Would you reproduce the whole listing exactly, dropping any pictures it holds?

####################

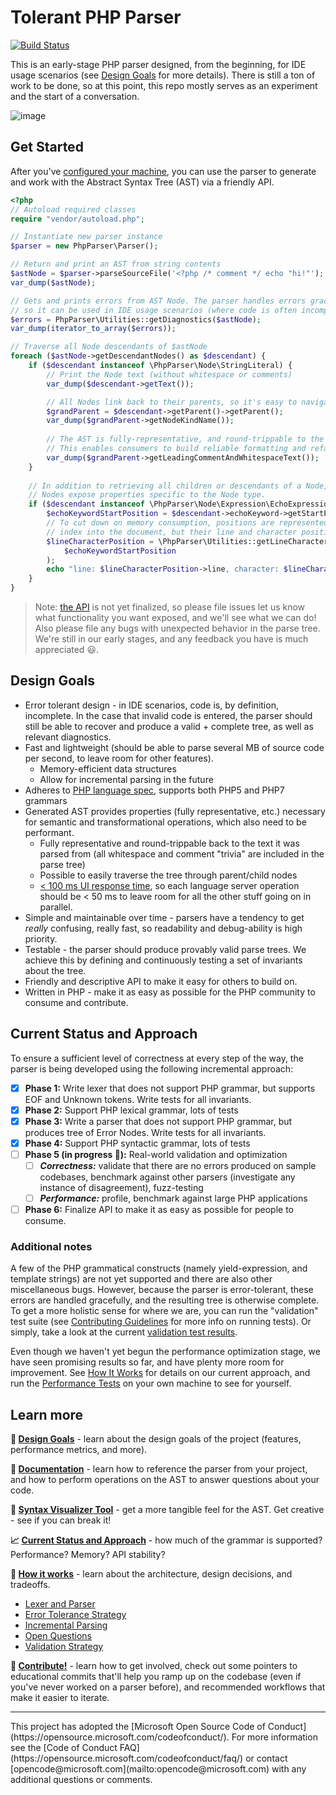 # Tolerant PHP Parser
[![Build Status](https://travis-ci.org/Microsoft/tolerant-php-parser.svg?branch=master)](https://travis-ci.org/Microsoft/tolerant-php-parser)

This is an early-stage PHP parser designed, from the beginning, for IDE usage scenarios (see [Design Goals](#design-goals) for more details). There is
still a ton of work to be done, so at this point, this repo mostly serves as 
an experiment and the start of a conversation.

![image](https://cloud.githubusercontent.com/assets/762848/19023070/4ab01c92-889a-11e6-9bb5-ec1a6816aba2.png)

## Get Started
After you've [configured your machine](docs/GettingStarted.md), you can use the parser to generate and work 
with the Abstract Syntax Tree (AST) via a friendly API.
```php
<?php
// Autoload required classes
require "vendor/autoload.php";

// Instantiate new parser instance
$parser = new PhpParser\Parser();

// Return and print an AST from string contents
$astNode = $parser->parseSourceFile('<?php /* comment */ echo "hi!"');
var_dump($astNode);

// Gets and prints errors from AST Node. The parser handles errors gracefully,
// so it can be used in IDE usage scenarios (where code is often incomplete).
$errors = PhpParser\Utilities::getDiagnostics($astNode);
var_dump(iterator_to_array($errors));

// Traverse all Node descendants of $astNode
foreach ($astNode->getDescendantNodes() as $descendant) {
    if ($descendant instanceof \PhpParser\Node\StringLiteral) {
        // Print the Node text (without whitespace or comments)
        var_dump($descendant->getText());

        // All Nodes link back to their parents, so it's easy to navigate the tree.
        $grandParent = $descendant->getParent()->getParent();
        var_dump($grandParent->getNodeKindName());
        
        // The AST is fully-representative, and round-trippable to the original source.
        // This enables consumers to build reliable formatting and refactoring tools.
        var_dump($grandParent->getLeadingCommentAndWhitespaceText());
    }
    
    // In addition to retrieving all children or descendants of a Node,
    // Nodes expose properties specific to the Node type.
    if ($descendant instanceof \PhpParser\Node\Expression\EchoExpression) {
        $echoKeywordStartPosition = $descendant->echoKeyword->getStartPosition();
        // To cut down on memory consumption, positions are represented as a single integer 
        // index into the document, but their line and character positions are easily retrieved.
        $lineCharacterPosition = \PhpParser\Utilities::getLineCharacterPositionFromPosition(
            $echoKeywordStartPosition
        );
        echo "line: $lineCharacterPosition->line, character: $lineCharacterPosition->character";
    }
}
```

> Note: [the API](docs/ApiDocumentation.md) is not yet finalized, so please file issues let us know what functionality you want exposed, 
and we'll see what we can do! Also please file any bugs with unexpected behavior in the parse tree. We're still
in our early stages, and any feedback you have is much appreciated :smiley:.

## Design Goals
* Error tolerant design - in IDE scenarios, code is, by definition, incomplete. In the case that invalid code is entered, the
parser should still be able to recover and produce a valid + complete tree, as well as relevant diagnostics. 
* Fast and lightweight (should be able to parse several MB of source code per second,
 to leave room for other features). 
  * Memory-efficient data structures
  * Allow for incremental parsing in the future
* Adheres to [PHP language spec](https://github.com/php/php-langspec),
supports both PHP5 and PHP7 grammars
* Generated AST provides properties (fully representative, etc.) necessary for semantic and transformational
operations, which also need to be performant.
  * Fully representative and round-trippable back to the text it was parsed from (all whitespace and comment "trivia" are included in the parse tree)
  * Possible to easily traverse the tree through parent/child nodes
  * [< 100 ms UI response time](https://www.computer.org/csdl/proceedings/afips/1968/5072/00/50720267.pdf),
so each language server operation should be < 50 ms to leave room for all the
 other stuff going on in parallel.
* Simple and maintainable over time - parsers have a tendency to get *really*
 confusing, really fast, so readability and debug-ability is high priority.
* Testable - the parser should produce provably valid parse trees. We achieve this by defining and continuously testing
 a set of invariants about the tree.
* Friendly and descriptive API to make it easy for others to build on. 
* Written in PHP - make it as easy as possible for the PHP community to consume and contribute.

## Current Status and Approach
To ensure a sufficient level of correctness at every step of the way, the
parser is being developed using the following incremental approach:

* [x] **Phase 1:** Write lexer that does not support PHP grammar, but supports EOF 
and Unknown tokens. Write tests for all invariants.
* [x] **Phase 2:** Support PHP lexical grammar, lots of tests
* [x] **Phase 3:** Write a parser that does not support PHP grammar, but produces tree of 
Error Nodes. Write tests for all invariants.
* [x] **Phase 4:** Support PHP syntactic grammar, lots of tests
* [ ] **Phase 5 (in progress :running:):** Real-world validation and optimization
  * [ ] _**Correctness:**_ validate that there are no errors produced on sample codebases, benchmark against other parsers (investigate any instance of disagreement), fuzz-testing
  * [ ] _**Performance:**_ profile, benchmark against large PHP applications
* [ ] **Phase 6:** Finalize API to make it as easy as possible for people to consume. 

### Additional notes
A few of the PHP grammatical constructs (namely yield-expression, and template strings)
are not yet supported and there are also other miscellaneous bugs. However, because the parser is error-tolerant,
these errors are handled gracefully, and the resulting tree is otherwise complete. To get a more holistic sense for
where we are, you can run the "validation" test suite (see [Contributing Guidelines](Contributing.md) for more info 
on running tests). Or simply, take a look at the current [validation test results](https://travis-ci.org/Microsoft/tolerant-php-parser).

Even though we haven't yet begun the performance optimization stage, we have seen promising results so far, 
and have plenty more room for improvement. See [How It Works](docs/HowItWorks.md) for details on our current 
approach, and run the [Performance Tests](Contributing.md#running-performance-tests) on your 
own machine to see for yourself.

## Learn more
**:dart: [Design Goals](#design-goals)** - learn about the design goals of the project (features, performance metrics, and more).

**:seedling: [Documentation](docs/GettingStarted.md#getting-started)** - learn how to reference the parser from your project, and how to perform
operations on the AST to answer questions about your code.

**:eyes: [Syntax Visualizer Tool](syntax-visualizer/client#php-parser-syntax-visualizer-tool)** - get a more tangible feel for the AST. Get creative - see if you can break it! 

**:chart_with_upwards_trend: [Current Status and Approach](#current-status-and-approach)** - how much of the grammar is supported? Performance? Memory? API stability?

**:wrench: [How it works](docs/HowItWorks.md)** - learn about the architecture, design decisions, and tradeoffs.
  * [Lexer and Parser](docs/HowItWorks.md#lexer)
  * [Error Tolerance Strategy](docs/HowItWorks.md#error-tokens)
  * [Incremental Parsing](docs/HowItWorks.md#incremental-parsing)
  * [Open Questions](docs/HowItWorks.md#open-questions)
  * [Validation Strategy](docs/HowItWorks.md#validation-strategy)

**:sparkling_heart: [Contribute!](Contributing.md)** - learn how to get involved, check out some pointers to educational commits that'll
help you ramp up on the codebase (even if you've never worked on a parser before), 
and recommended workflows that make it easier to iterate.

<hr>
This project has adopted the [Microsoft Open Source Code of Conduct](https://opensource.microsoft.com/codeofconduct/). 
For more information see the [Code of Conduct FAQ](https://opensource.microsoft.com/codeofconduct/faq/) or contact 
[opencode@microsoft.com](mailto:opencode@microsoft.com) with any additional questions or comments.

####################

## Exercise solution:
 # Tolerant PHP Parser
[![Build Status](https://travis-ci.org/Microsoft/tolerant-php-parser.svg?branch=master)](https://travis-ci.org/Microsoft/tolerant-php-parser)

This is an early-stage PHP parser designed, from the beginning, for IDE usage scenarios (see [Design Goals](#design-goals) for more details). There is
still a ton of work to be done, so at this point, this repo mostly serves as 
an experiment and the start of a conversation.

![image](https://cloud.githubusercontent.com/assets/762848/19023070/4ab01c92-889a-11e6-9bb5-ec1a6816aba2.png)

## Get Started
After you've [configured your machine](docs/GettingStarted.md), you can use the parser to generate and work 
with the Abstract Syntax Tree (AST) via a friendly API.
```php
<?php
// Autoload required classes
require "vendor/autoload.php";

// Instantiate new parser instance
$parser = new PhpParser\Parser();

// Return and print an AST from string contents
$astNode = $parser->parseSourceFile('<?php /* comment */ echo "hi!"');
var_dump($astNode);

// Gets and prints errors from AST Node. The parser handles errors gracefully,
// so it can be used in IDE usage scenarios (where code is often incomplete).
$errors = PhpParser\Utilities::getDiagnostics($astNode);
var_dump(iterator_to_array($errors));

// Traverse all Node descendants of $astNode
foreach ($astNode->getDescendantNodes() as $descendant) {
    if ($descendant instanceof \PhpParser\Node\StringLiteral) {
        // Print the Node text (without whitespace or comments)
        var_dump($descendant->getText());

        // All Nodes link back to their parents, so it's easy to navigate the tree.
        $grandParent = $descendant->getParent()->getParent();
        var_dump($grandParent->getNodeKindName());
        
        // The AST is fully-representative, and round-trippable to the original source.
        // This enables consumers to build reliable formatting and refactoring tools.
        var_dump($grandParent->getLeadingCommentAndWhitespaceText());
    }
    
    // In addition to retrieving all children or descendants of a Node,
    // Nodes expose properties specific to the Node type.
    if ($descendant instanceof \PhpParser\Node\Expression\EchoExpression) {
        $echoKeywordStartPosition = $descendant->echoKeyword->getStartPosition();
        // To cut down on memory consumption, positions are represented as a single integer 
        // index into the document, but their line and character positions are easily retrieved.
        $lineCharacterPosition = \PhpParser\Utilities::getLineCharacterPositionFromPosition(
            $echoKeywordStartPosition
        );
        echo "line: $lineCharacterPosition->line, character: $lineCharacterPosition->character";
    }
}
```

> Note: [the API](docs/ApiDocumentation.md) is not yet finalized, so please file issues let us know what functionality you want exposed, 
and we'll see what we can do! Also please file any bugs with unexpected behavior in the parse tree. We're still
in our early stages, and any feedback you have is much appreciated :smiley:.

## Design Goals
* Error tolerant design - in IDE scenarios, code is, by definition, incomplete. In the case that invalid code is entered, the
parser should still be able to recover and produce a valid + complete tree, as well as relevant diagnostics. 
* Fast and lightweight (should be able to parse several MB of source code per second,
 to leave room for other features). 
  * Memory-efficient data structures
  * Allow for incremental parsing in the future
* Adheres to [PHP language spec](https://github.com/php/php-langspec),
supports both PHP5 and PHP7 grammars
* Generated AST provides properties (fully representative, etc.) necessary for semantic and transformational
operations, which also need to be performant.
  * Fully representative and round-trippable back to the text it was parsed from (all whitespace and comment "trivia" are included in the parse tree)
  * Possible to easily traverse the tree through parent/child nodes
  * [< 100 ms UI response time](https://www.computer.org/csdl/proceedings/afips/1968/5072/00/50720267.pdf),
so each language server operation should be < 50 ms to leave room for all the
 other stuff going on in parallel.
* Simple and maintainable over time - parsers have a tendency to get *really*
 confusing, really fast, so readability and debug-ability is high priority.
* Testable - the parser should produce provably valid parse trees. We achieve this by defining and continuously testing
 a set of invariants about the tree.
* Friendly and descriptive API to make it easy for others to build on. 
* Written in PHP - make it as easy as possible for the PHP community to consume and contribute.

## Current Status and Approach
To ensure a sufficient level of correctness at every step of the way, the
parser is being developed using the following incremental approach:

* [x] **Phase 1:** Write lexer that does not support PHP grammar, but supports EOF 
and Unknown tokens. Write tests for all invariants.
* [x] **Phase 2:** Support PHP lexical grammar, lots of tests
* [x] **Phase 3:** Write a parser that does not support PHP grammar, but produces tree of 
Error Nodes. Write tests for all invariants.
* [x] **Phase 4:** Support PHP syntactic grammar, lots of tests
* [ ] **Phase 5 (in progress :running:):** Real-world validation and optimization
  * [ ] _**Correctness:**_ validate that there are no errors produced on sample codebases, benchmark against other parsers (investigate any instance of disagreement), fuzz-testing
  * [ ] _**Performance:**_ profile, benchmark against large PHP applications
* [ ] **Phase 6:** Finalize API to make it as easy as possible for people to consume. 

### Additional notes
A few of the PHP grammatical constructs (namely yield-expression, and template strings)
are not yet supported and there are also other miscellaneous bugs. However, because the parser is error-tolerant,
these errors are handled gracefully, and the resulting tree is otherwise complete. To get a more holistic sense for
where we are, you can run the "validation" test suite (see [Contributing Guidelines](Contributing.md) for more info 
on running tests). Or simply, take a look at the current [validation test results](https://travis-ci.org/Microsoft/tolerant-php-parser).

Even though we haven't yet begun the performance optimization stage, we have seen promising results so far, 
and have plenty more room for improvement. See [How It Works](docs/HowItWorks.md) for details on our current 
approach, and run the [Performance Tests](Contributing.md#running-performance-tests) on your 
own machine to see for yourself.

## Learn more
**:dart: [Design Goals](#design-goals)** - learn about the design goals of the project (features, performance metrics, and more).

**:seedling: [Documentation](docs/GettingStarted.md#getting-started)** - learn how to reference the parser from your project, and how to perform
operations on the AST to answer questions about your code.

**:eyes: [Syntax Visualizer Tool](syntax-visualizer/client#php-parser-syntax-visualizer-tool)** - get a more tangible feel for the AST. Get creative - see if you can break it! 

**:chart_with_upwards_trend: [Current Status and Approach](#current-status-and-approach)** - how much of the grammar is supported? Performance? Memory? API stability?

**:wrench: [How it works](docs/HowItWorks.md)** - learn about the architecture, design decisions, and tradeoffs.
  * [Lexer and Parser](docs/HowItWorks.md#lexer)
  * [Error Tolerance Strategy](docs/HowItWorks.md#error-tokens)
  * [Incremental Parsing](docs/HowItWorks.md#incremental-parsing)
  * [Open Questions](docs/HowItWorks.md#open-questions)
  * [Validation Strategy](docs/HowItWorks.md#validation-strategy)

**:sparkling_heart: [Contribute!](Contributing.md)** - learn how to get involved, check out some pointers to educational commits that'll
help you ramp up on the codebase (even if you've never worked on a parser before), 
and recommended workflows that make it easier to iterate.

<hr>
This project has adopted the [Microsoft Open Source Code of Conduct](https://opensource.microsoft.com/codeofconduct/). 
For more information see the [Code of Conduct FAQ](https://opensource.microsoft.com/codeofconduct/faq/) or contact 
[opencode@microsoft.com](mailto:opencode@microsoft.com) with any additional questions or comments.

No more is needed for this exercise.